王国軍はダントゥール攻略時に、海上封鎖を行った上、陸よりこのダントゥールを攻め立てて陥落させた。その際の被害は非常に少なく、港はほぼ無傷で手に入れられたのだ。
ダントゥール側からすると、後詰めとなる援軍が期待できない状態での籠城戦は、市民を底知れない恐怖に陥れただろう。それを思うと、このダントゥールの歓迎は、王国の統治政策が成功している証であると、ノーラは実感できた。
「そうであるとよいな……」
ノーラは少しだけ表情をくぐもらせた。
「大丈夫ですよ。ノーラ様はお優しいです。それをここの市民たちに示して見せれば、国王陛下もきっとお喜びになる結果を出せます」
「そうだな!」
ノーラが自信を持って答える。ナルエも笑みを浮かべて、ノーラを元気づける。
そうしている間に、扉がノックされて声が聞こえる。
「ノーラ殿下。イレーナです! 明日以降の予定の打合せをさせて下さい」
イレーナの声を聴いたノーラは大声で返事をする。
「入るがよい!」
イレーナは扉を開けて部屋に入ると、慇懃に礼をして見せてノーラの元へと近づいていた。
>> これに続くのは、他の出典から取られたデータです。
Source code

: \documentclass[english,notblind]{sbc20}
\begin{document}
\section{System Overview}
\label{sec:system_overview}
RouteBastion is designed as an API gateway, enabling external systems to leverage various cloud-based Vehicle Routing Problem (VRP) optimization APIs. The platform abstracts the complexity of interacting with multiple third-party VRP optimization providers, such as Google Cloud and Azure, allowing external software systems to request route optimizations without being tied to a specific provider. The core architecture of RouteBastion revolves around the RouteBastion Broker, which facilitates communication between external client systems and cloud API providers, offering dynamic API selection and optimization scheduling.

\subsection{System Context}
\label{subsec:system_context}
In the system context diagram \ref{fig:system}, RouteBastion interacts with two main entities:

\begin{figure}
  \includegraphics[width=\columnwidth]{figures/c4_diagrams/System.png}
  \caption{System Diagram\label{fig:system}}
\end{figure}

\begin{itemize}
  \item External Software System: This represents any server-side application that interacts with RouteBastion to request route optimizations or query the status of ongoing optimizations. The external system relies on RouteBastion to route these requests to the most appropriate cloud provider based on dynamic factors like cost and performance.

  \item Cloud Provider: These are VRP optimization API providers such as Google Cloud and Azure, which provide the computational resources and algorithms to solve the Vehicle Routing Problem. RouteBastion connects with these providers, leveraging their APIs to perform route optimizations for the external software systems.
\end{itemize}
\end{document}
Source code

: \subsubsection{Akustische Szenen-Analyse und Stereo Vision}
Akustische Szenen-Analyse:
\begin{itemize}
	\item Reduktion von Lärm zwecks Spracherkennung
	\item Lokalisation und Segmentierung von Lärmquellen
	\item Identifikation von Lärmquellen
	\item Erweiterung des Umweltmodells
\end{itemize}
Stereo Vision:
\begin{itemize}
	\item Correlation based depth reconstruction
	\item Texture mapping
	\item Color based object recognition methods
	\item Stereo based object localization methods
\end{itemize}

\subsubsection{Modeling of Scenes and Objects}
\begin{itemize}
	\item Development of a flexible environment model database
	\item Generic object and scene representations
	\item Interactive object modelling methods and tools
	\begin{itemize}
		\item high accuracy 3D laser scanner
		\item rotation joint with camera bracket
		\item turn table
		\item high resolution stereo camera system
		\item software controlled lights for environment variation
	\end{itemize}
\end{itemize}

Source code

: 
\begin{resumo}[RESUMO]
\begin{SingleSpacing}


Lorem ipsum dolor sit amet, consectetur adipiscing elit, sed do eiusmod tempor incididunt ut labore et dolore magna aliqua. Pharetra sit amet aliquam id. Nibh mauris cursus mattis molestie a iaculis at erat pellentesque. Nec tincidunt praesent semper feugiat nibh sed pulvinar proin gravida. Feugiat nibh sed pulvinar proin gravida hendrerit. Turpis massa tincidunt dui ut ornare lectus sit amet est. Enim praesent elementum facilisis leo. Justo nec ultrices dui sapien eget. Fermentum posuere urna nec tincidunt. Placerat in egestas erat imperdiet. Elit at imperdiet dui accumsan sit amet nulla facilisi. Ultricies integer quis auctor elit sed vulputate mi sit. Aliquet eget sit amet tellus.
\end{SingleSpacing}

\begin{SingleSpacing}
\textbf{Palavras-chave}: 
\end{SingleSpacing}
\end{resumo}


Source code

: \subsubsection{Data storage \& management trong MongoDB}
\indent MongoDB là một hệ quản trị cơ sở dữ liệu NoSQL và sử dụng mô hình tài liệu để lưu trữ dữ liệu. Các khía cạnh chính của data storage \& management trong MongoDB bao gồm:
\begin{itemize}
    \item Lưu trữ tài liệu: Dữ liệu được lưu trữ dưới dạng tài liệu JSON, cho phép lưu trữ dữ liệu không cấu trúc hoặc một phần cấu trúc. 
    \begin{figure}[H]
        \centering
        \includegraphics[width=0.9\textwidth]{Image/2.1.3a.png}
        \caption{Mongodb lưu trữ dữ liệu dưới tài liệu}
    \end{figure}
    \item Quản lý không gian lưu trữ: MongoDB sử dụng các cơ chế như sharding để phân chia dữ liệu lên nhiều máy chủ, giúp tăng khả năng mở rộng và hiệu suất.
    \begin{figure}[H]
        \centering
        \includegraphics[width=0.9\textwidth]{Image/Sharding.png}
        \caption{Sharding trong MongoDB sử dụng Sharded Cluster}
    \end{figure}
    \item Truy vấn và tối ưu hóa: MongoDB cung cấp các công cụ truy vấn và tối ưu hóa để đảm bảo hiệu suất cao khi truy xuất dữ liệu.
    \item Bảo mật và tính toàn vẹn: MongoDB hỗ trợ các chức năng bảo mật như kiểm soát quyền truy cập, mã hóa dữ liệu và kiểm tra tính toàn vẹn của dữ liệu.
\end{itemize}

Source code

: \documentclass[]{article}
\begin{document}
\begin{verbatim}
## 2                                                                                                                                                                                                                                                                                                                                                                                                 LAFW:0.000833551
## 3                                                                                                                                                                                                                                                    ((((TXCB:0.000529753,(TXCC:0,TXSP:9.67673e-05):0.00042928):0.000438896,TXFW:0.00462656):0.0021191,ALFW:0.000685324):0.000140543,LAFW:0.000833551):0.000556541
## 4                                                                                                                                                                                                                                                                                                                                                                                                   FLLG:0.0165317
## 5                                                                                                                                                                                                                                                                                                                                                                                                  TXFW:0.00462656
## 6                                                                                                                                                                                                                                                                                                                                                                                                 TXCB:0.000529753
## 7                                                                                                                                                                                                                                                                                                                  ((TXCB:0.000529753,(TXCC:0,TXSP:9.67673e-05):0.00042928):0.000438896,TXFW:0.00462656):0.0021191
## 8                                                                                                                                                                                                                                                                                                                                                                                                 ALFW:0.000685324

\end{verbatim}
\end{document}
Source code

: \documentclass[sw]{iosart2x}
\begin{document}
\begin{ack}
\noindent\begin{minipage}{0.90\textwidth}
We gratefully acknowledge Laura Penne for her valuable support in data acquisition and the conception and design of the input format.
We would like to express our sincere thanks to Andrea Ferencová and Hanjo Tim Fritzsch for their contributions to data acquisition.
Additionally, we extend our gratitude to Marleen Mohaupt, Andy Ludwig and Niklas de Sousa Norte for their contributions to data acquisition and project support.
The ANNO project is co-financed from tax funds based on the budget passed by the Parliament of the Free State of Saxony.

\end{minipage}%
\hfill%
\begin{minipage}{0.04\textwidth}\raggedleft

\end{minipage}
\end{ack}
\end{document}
「ノーラ殿下、ダントゥールでのご予定についてお知らせします」
「うむ」
「明日は朝よりダントゥール攻略戦における戦没者追悼を行う予定です。その後、お昼より戦傷者の慰労を行います。明後日はダントゥール城主と謁見後、港と倉庫、商店街の視察を行う予定です。三日目の朝一に出発し、シャレムへと訪問することになります」
「そうか……。戦没者に対する式辞も船で覚えた。戦傷者はダントゥールの戦いのみか?」
「いえ、ダントゥール攻略後、徴用兵士として西部戦線に出向いた兵士も含まれます」
「そうか。ご苦労」
「他にご質問はありませんか?」
「ない」
「そうですか。では、これにて」
イレーナは事務的な言葉を交わすのみで、そそくさと部屋から退出していく。
ナルエはそれを見て溜息を吐いていた。
それもそのはず、イレーナとノーラの仲は余り親密ではない。
実際イレーナもノーラから嫌われている事を自覚しており、無用な会話は挟まないようにしているのだ。イレーナのこれまでの所業を知っていれば、余計にノーラは彼女を好きになれないだろう。
とは言え、最近のノーラは公務に対して真摯に向き合っており、イレーナもそれを見て彼女を支えたいという思いも持っている。
だからこそ、お互いに必要最低限な会話のみで済ませてしまうのだ。
「ノーラ様」
「なんだ?」
「イレーナ執務官ともう少し仲良くはなれませんか?」
「あやつと、私が?」
「ええ」
「無理に決まっておる! あやつは私を好いておらぬ。同じように私もあやつを好かぬのだ」
「だからといって、このような関係はいいことではありません」
ノーラがここ最近公務に向き合うようにはなって来ているものの、イレーナとノーラの関係は相変わらずのままだ。
ナルエは二人の関係がこのまま続くことは、公務を行う上で支障が出るとみている。
「とはいえ、私から歩み寄る気はないからな」
(姫様だけは……)
ナルエは呆れてため息を吐きたくなるのを我慢する。
ノーラの態度が軟化しない事には、二人の関係がよくなることはない。
今回の遠征で二人の関係が良くなればと思っていたが、ナルエの希望は変わることはないだろう。
ここに来るまでの船の中でも二人の関係は変わらず、当然到着してからも変わることはなかった。
ナルエは二人の関係が良くなることを願いつつ、ノーラの部屋を後にするのだった。